Here is the share in all it's glory! This is quite a bit of food and frankly, should last the average family of four well past one Christmas Dinner. Everything in the share with the exception of the apples, cider, carrots and parsnips are from our root cellar and were harvested this fall. The carrots and parsnips were dug from the snow covered earth just last week. Everything can be stored in the root cellar at your home with the exception of the cider (unless you want vinegar) which should go in the fridge or freezer (if you want to drink it later [don't forget to take out about a cup or two to leave room for expansion]).
Some notes about a few things in the share:
The potatoes all represent different methods of culinary preparation. The Keuka Gold (which are the small gold ones on the bottom of the bage) and Red Norland potatoes are best for boiling or roasting as they are small and tender. The Kennebec (the larger yellow ones in the middle) are a great baking potato and the Buttes (the dark brown, long narrow tubers) are a russet.
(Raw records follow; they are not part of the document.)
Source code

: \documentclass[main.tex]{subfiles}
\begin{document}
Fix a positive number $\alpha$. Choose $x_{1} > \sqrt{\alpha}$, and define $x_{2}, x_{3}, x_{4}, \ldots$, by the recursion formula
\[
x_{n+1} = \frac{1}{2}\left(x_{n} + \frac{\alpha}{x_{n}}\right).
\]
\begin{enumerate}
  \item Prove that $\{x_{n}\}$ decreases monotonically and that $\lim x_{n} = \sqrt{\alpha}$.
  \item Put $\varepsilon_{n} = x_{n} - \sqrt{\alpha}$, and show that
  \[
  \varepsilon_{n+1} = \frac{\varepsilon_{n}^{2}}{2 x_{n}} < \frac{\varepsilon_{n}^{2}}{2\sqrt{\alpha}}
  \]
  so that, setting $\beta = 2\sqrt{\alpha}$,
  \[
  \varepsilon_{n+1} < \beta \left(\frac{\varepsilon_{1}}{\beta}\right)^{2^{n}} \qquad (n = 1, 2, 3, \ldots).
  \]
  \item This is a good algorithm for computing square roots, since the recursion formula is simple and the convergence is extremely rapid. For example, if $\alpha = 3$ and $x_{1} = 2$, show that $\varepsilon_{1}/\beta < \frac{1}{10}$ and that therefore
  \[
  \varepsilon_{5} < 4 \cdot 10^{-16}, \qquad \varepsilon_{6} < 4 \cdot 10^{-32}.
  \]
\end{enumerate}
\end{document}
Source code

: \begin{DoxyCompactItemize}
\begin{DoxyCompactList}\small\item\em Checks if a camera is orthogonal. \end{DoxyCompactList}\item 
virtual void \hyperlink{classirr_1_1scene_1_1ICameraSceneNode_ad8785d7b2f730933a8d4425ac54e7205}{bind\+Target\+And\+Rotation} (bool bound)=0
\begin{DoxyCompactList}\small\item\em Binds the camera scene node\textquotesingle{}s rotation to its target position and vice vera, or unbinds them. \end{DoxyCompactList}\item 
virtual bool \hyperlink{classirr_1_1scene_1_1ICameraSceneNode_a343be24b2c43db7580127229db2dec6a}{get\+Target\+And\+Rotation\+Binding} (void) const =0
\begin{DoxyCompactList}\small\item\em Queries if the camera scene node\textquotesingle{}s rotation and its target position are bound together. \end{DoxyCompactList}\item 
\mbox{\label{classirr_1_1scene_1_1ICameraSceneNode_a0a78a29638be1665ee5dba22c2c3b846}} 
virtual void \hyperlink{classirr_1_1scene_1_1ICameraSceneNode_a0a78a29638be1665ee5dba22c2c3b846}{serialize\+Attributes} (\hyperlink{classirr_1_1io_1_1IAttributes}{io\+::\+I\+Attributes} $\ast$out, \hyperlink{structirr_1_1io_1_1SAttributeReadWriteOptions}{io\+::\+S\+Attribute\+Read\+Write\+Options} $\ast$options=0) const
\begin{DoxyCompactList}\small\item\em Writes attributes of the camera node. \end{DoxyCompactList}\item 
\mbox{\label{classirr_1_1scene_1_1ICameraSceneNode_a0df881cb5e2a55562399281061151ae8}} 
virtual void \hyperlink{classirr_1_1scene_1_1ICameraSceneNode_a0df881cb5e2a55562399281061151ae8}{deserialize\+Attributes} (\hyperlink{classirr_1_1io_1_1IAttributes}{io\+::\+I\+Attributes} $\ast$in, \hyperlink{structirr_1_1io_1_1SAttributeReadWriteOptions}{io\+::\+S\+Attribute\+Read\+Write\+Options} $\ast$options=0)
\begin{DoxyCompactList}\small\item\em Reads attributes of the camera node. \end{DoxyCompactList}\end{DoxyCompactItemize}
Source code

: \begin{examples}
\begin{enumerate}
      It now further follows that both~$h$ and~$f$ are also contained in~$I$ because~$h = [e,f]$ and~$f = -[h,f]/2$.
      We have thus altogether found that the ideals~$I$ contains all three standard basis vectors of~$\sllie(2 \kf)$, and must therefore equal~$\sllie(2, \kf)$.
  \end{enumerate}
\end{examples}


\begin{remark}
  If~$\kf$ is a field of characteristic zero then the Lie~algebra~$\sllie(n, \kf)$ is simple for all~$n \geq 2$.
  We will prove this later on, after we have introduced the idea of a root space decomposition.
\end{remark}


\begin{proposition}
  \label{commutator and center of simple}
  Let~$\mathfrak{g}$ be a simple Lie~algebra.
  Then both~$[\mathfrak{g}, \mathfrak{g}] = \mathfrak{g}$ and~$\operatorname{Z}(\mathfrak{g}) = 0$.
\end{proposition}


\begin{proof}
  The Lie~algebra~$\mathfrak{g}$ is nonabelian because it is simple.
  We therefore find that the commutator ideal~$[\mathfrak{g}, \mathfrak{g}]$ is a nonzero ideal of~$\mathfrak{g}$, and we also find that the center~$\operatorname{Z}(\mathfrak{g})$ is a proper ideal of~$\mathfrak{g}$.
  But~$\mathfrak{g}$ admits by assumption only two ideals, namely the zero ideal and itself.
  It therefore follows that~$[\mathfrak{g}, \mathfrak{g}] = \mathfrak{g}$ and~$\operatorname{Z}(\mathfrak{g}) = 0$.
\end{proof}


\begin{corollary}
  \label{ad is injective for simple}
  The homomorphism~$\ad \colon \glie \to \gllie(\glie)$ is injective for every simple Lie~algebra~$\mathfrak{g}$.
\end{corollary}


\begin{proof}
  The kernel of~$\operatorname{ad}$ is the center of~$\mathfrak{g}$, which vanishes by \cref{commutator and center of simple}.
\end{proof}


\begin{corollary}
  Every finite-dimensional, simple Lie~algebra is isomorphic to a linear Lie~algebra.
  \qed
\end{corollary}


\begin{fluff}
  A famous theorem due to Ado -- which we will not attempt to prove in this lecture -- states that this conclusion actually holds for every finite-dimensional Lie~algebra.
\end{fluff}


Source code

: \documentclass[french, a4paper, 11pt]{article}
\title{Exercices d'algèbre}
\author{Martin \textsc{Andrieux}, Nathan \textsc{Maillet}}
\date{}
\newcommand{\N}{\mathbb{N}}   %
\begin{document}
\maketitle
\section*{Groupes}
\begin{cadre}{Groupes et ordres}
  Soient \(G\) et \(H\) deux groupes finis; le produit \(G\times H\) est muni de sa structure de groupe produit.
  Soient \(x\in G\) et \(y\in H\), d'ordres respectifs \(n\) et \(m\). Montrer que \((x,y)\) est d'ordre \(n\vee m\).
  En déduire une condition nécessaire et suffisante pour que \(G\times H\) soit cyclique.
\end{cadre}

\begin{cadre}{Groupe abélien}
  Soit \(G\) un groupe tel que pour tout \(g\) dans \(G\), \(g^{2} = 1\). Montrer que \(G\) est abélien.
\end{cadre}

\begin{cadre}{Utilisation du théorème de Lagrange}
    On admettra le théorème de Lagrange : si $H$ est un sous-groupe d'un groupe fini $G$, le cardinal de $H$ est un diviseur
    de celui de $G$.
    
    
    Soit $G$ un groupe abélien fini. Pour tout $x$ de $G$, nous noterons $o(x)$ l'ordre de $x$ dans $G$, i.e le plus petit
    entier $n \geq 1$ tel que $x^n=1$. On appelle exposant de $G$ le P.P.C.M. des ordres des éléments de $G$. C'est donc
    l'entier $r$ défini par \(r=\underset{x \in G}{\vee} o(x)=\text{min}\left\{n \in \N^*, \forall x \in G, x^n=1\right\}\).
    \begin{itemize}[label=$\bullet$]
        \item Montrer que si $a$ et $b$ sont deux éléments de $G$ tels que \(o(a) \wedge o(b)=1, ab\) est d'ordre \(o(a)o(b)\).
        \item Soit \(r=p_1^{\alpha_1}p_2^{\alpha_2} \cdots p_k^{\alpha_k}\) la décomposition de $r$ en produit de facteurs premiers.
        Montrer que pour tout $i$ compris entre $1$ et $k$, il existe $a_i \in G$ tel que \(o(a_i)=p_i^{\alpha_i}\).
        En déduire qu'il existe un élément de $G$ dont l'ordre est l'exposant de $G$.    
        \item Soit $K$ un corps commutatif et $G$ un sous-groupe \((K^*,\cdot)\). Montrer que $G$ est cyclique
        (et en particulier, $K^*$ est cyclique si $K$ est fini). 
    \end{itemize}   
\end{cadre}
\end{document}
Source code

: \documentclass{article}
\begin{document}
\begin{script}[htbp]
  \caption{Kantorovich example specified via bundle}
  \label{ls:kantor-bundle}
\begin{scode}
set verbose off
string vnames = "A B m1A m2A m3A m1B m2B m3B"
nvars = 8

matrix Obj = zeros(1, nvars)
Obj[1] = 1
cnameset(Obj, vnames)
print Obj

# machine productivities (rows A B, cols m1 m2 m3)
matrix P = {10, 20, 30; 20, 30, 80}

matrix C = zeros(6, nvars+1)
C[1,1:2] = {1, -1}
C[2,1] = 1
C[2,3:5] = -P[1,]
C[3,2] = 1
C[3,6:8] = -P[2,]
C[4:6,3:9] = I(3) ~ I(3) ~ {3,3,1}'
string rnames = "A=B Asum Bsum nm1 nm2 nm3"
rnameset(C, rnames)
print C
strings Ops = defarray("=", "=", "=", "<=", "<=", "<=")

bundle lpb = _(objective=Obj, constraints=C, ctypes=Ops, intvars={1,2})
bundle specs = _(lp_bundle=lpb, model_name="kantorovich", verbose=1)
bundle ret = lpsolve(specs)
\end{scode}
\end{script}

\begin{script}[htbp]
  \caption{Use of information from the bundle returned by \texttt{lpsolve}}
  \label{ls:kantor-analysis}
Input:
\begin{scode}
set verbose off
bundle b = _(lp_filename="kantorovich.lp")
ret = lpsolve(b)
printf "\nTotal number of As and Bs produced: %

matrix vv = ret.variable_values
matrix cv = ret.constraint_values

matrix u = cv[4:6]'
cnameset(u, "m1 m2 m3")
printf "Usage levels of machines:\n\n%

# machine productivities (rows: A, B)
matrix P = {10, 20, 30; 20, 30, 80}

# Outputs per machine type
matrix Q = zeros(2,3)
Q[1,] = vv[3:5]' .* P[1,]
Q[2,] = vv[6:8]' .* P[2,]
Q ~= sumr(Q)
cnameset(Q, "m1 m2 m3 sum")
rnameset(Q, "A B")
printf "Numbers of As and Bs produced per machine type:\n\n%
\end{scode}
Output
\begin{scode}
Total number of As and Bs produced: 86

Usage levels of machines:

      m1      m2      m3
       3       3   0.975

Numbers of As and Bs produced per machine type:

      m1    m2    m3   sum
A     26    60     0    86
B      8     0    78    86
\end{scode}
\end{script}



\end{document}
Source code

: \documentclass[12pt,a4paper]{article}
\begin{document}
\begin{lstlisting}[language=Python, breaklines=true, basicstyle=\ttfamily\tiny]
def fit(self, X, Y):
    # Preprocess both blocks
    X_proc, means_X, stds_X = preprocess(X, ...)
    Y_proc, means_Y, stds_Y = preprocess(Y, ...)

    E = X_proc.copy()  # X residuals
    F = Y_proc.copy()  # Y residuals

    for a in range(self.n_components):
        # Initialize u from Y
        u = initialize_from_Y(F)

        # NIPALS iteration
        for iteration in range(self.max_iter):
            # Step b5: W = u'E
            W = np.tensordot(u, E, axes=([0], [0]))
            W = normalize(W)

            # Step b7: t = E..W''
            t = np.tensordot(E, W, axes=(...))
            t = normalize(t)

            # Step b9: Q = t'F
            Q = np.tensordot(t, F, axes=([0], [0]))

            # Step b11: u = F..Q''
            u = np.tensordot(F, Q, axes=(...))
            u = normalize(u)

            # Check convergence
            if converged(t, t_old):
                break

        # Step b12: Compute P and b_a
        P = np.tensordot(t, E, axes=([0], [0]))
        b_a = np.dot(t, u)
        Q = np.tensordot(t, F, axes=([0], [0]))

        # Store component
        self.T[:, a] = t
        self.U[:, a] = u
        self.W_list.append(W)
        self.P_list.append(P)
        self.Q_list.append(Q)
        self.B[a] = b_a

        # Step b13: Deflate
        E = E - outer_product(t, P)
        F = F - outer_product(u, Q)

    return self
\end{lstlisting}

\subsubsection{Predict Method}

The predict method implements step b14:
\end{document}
This makes them good for french fries or frying in general.
Parsnips are one of those root crops that really should be grown and eaten by the majority of the people in Maine. They are extremely hardy. I have the majority of mine in the garden still, under the snow and will harvest them next spring when they will be sweeter for the cold and snow. A great idea for cooking parsnips is to put them in a pie. There is a great recipe in the Fedco Seeds 2009 catalog but you should be able to find one on the internet by searching 'parsnip pie'. I don't recommend eating them raw as they are quite an acquired taste that way.
The Hubbard squash is a very large variety. The 'skin' as it were is actually more like a suit of armor. Cutting into it is not for the weak at heart. Make sure you are careful and have a big knife and lots of elbow grease.
Other than that everything is self explanatory. I hope you enjoy and that everyone has a safe, happy and local food holiday.